**Work request**. Please filter the entries for the word "above" and copy every line that has it.

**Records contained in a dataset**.
------------------------

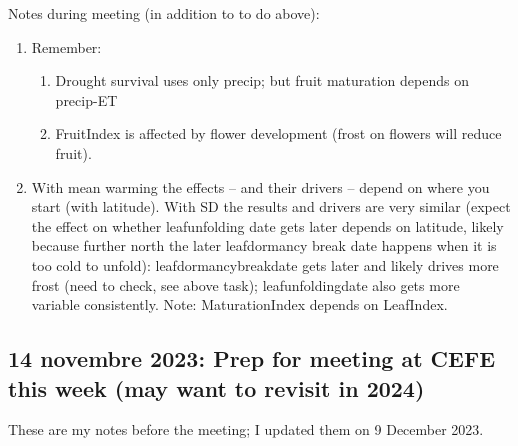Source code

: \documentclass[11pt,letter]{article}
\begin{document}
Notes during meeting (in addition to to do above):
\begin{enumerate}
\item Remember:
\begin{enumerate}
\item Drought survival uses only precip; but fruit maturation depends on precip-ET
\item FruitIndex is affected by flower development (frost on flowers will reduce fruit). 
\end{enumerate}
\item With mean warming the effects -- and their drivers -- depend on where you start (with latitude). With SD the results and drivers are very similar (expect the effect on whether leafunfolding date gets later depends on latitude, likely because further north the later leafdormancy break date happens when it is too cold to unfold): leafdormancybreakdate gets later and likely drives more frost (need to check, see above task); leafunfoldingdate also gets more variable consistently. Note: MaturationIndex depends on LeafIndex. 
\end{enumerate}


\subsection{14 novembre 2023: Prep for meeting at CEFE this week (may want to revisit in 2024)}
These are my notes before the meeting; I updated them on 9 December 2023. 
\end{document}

------------------------

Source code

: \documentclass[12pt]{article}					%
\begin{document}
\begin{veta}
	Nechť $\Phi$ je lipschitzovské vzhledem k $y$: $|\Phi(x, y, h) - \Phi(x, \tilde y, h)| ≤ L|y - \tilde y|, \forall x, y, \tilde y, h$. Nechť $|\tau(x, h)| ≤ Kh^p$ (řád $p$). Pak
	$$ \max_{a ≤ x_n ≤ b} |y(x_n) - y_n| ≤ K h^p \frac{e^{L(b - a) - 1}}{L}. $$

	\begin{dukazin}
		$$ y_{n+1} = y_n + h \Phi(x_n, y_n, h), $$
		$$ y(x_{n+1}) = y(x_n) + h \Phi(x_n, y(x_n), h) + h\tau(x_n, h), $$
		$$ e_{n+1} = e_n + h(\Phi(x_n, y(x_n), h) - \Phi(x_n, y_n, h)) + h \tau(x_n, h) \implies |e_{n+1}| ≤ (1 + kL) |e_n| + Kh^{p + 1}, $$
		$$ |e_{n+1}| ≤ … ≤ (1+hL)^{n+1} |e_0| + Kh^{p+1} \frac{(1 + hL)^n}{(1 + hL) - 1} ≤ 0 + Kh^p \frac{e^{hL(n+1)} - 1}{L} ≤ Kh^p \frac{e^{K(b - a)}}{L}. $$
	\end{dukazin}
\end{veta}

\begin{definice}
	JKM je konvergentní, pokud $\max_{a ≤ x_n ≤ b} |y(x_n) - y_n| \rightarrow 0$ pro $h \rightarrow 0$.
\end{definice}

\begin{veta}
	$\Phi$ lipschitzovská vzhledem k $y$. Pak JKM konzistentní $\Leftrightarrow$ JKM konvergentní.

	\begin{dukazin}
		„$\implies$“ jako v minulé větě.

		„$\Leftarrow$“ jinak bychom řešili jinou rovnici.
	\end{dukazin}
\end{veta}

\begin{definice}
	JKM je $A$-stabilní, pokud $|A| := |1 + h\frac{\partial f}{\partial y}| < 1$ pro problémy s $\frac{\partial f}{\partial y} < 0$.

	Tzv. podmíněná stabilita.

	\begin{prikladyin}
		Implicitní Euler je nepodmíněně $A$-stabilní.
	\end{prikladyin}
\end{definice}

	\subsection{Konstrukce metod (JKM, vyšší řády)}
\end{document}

------------------------

**Output of the task**.
Notes during meeting (in addition to to do above):
\item With mean warming the effects -- and their drivers -- depend on where you start (with latitude). With SD the results and drivers are very similar (expect the effect on whether leafunfolding date gets later depends on latitude, likely because further north the later leafdormancy break date happens when it is too cold to unfold): leafdormancybreakdate gets later and likely drives more frost (need to check, see above task); leafunfoldingdate also gets more variable consistently. Note: MaturationIndex depends on LeafIndex. 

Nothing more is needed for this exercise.